What troubled Kissinger, though, was the idea of Soviet troops returning to Egypt after Sadat had sent them packing in 1972, which explains the bizarre turn of events on the evening of October 24. With the Russians signaling their readiness to guarantee a third cease-fire resolution, Kissinger ordered his UN ambassador to oppose it. Later that night, an urgent message from Brezhnev reached the White House, reiterating the need for a joint peacekeeping force. Otherwise, Brezhnev said, he would have to consider the possibility of unilateral Soviet action. Kissinger went ballistic, seeing it as an ultimatum, albeit one provoked by his own perfidy (“they realized they were taken”). With the support of his protégé, retired general Alexander Haig, Kissinger, in a Dr Strangelove moment, put worldwide US naval and air forces on heightened alert — DEFCON 3 — and sent an augmented carrier task force and two thousand marines to the Mediterranean. He did so in Nixon’s name, although the president, facing the prospect of impeachment by the House of Representatives after he fired the special Watergate prosecutor, was in a “drunken stupor” that night (among many others). The White House never bothered to alert its NATO allies, though Haig was predicting a Soviet invasion at daybreak. Kissinger wants us to believe the Soviet leaders quickly “backed off.” What really happened is that the Israelis, under enormous pressure, finally halted their offensive, and Sadat, responding to Kissinger’s appeal, said he preferred that a UN force rather than the superpowers oversee the cease-fire. The eighteen-day-long October War was over.
The charitable interpretation of Kissinger’s solo round of brinkmanship is that it comprised “a worst-case interpretation of the facts.” Brezhnev and his advisors chose to ignore the provocation. Although it reinforced their view of Kissinger’s betrayal, they were in no way prepared to go to war in the Middle East. In a follow-up meeting, the Soviet ambassador to Washington, Anatoly Dobrynin, asked, “What kind of relationship is this if one letter produces an alert?” Kissinger had acted without the counsel of the State Department’s intelligence analysts or its experts on Soviet military capabilities, who disputed the alarmist view of Soviet intentions in charges that would later be aired in public in Foreign Policy magazine and the New York Times.
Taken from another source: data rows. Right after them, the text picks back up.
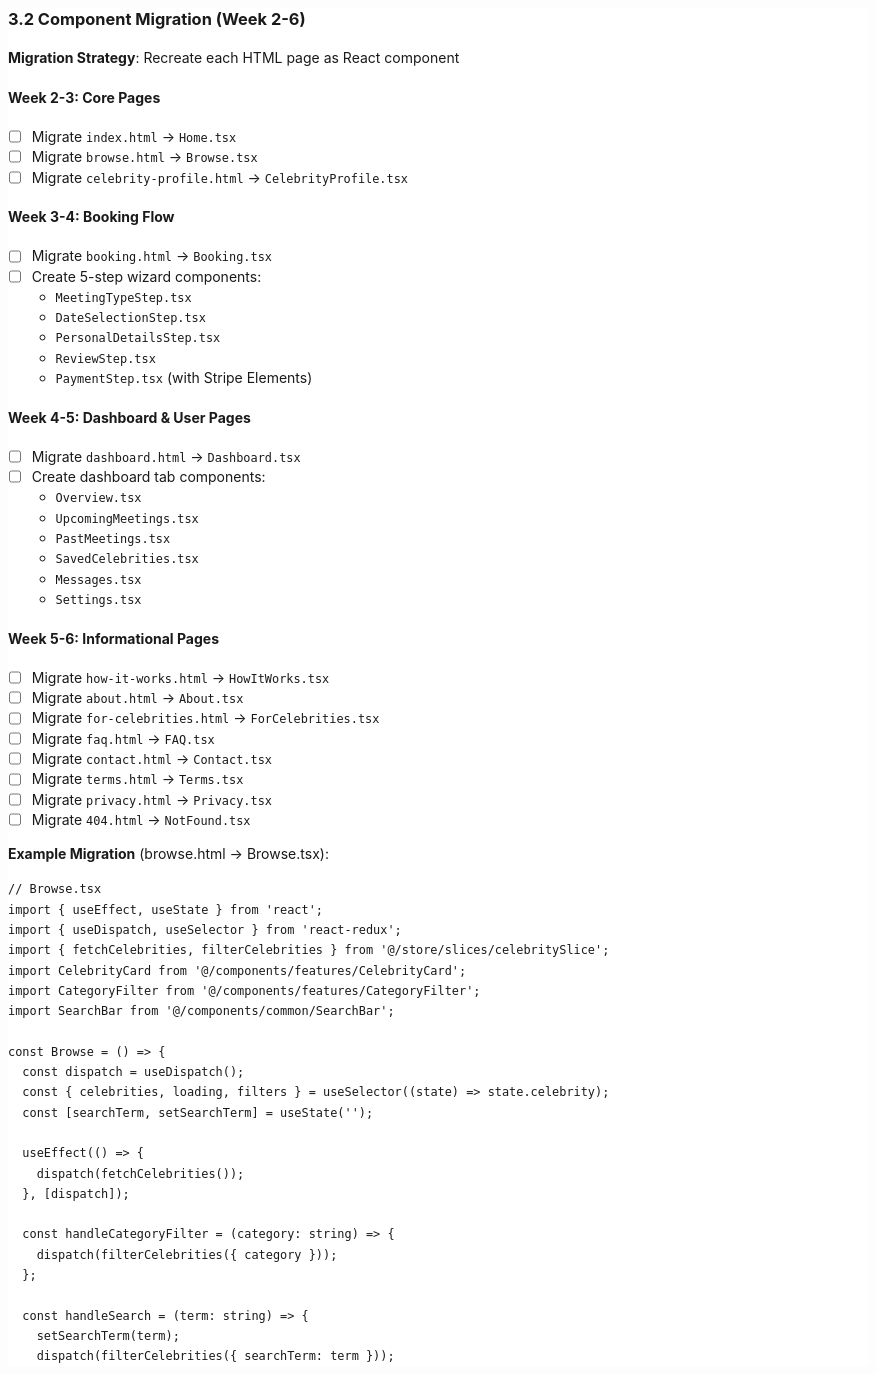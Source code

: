 ### 3.2 Component Migration (Week 2-6)

**Migration Strategy**: Recreate each HTML page as React component

#### Week 2-3: Core Pages
- [ ] Migrate `index.html` → `Home.tsx`
- [ ] Migrate `browse.html` → `Browse.tsx`
- [ ] Migrate `celebrity-profile.html` → `CelebrityProfile.tsx`

#### Week 3-4: Booking Flow
- [ ] Migrate `booking.html` → `Booking.tsx`
- [ ] Create 5-step wizard components:
  - `MeetingTypeStep.tsx`
  - `DateSelectionStep.tsx`
  - `PersonalDetailsStep.tsx`
  - `ReviewStep.tsx`
  - `PaymentStep.tsx` (with Stripe Elements)

#### Week 4-5: Dashboard & User Pages
- [ ] Migrate `dashboard.html` → `Dashboard.tsx`
- [ ] Create dashboard tab components:
  - `Overview.tsx`
  - `UpcomingMeetings.tsx`
  - `PastMeetings.tsx`
  - `SavedCelebrities.tsx`
  - `Messages.tsx`
  - `Settings.tsx`

#### Week 5-6: Informational Pages
- [ ] Migrate `how-it-works.html` → `HowItWorks.tsx`
- [ ] Migrate `about.html` → `About.tsx`
- [ ] Migrate `for-celebrities.html` → `ForCelebrities.tsx`
- [ ] Migrate `faq.html` → `FAQ.tsx`
- [ ] Migrate `contact.html` → `Contact.tsx`
- [ ] Migrate `terms.html` → `Terms.tsx`
- [ ] Migrate `privacy.html` → `Privacy.tsx`
- [ ] Migrate `404.html` → `NotFound.tsx`

**Example Migration** (browse.html → Browse.tsx):

```tsx
// Browse.tsx
import { useEffect, useState } from 'react';
import { useDispatch, useSelector } from 'react-redux';
import { fetchCelebrities, filterCelebrities } from '@/store/slices/celebritySlice';
import CelebrityCard from '@/components/features/CelebrityCard';
import CategoryFilter from '@/components/features/CategoryFilter';
import SearchBar from '@/components/common/SearchBar';

const Browse = () => {
  const dispatch = useDispatch();
  const { celebrities, loading, filters } = useSelector((state) => state.celebrity);
  const [searchTerm, setSearchTerm] = useState('');

  useEffect(() => {
    dispatch(fetchCelebrities());
  }, [dispatch]);

  const handleCategoryFilter = (category: string) => {
    dispatch(filterCelebrities({ category }));
  };

  const handleSearch = (term: string) => {
    setSearchTerm(term);
    dispatch(filterCelebrities({ searchTerm: term }));
```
Within days, leading journalists and syndicated columnists were accusing Kissinger of ordering the nuclear alert to distract the nation from the Watergate crisis. Kissinger blew up. “It is a symptom of what is happening to our country that it could even be suggested that the United States would alert its forces for domestic reasons.” He simultaneously told an angry and bewildered Dobrynin the opposite: that the (side)show of force was “mostly determined by domestic considerations.”
In the mid-1980s, when the enemies of détente controlled the White House and imagined, absurd as it appears now, that the Russians were poised to seize the oil fields of the Persian Gulf, the Brookings Institution Soviet specialist Raymond Garthoff concluded that the USSR had not been angling for a war with the United States in the Middle East in 1973. Kissinger’s dramatic show of force was basically a “maneuver” to secure “diplomatic leverage in the region.” When asked by veteran Middle East diplomat Martin Indyk about these forty-year-old machinations, Kissinger said, “You know, we were determined; this was not the Obama administration.”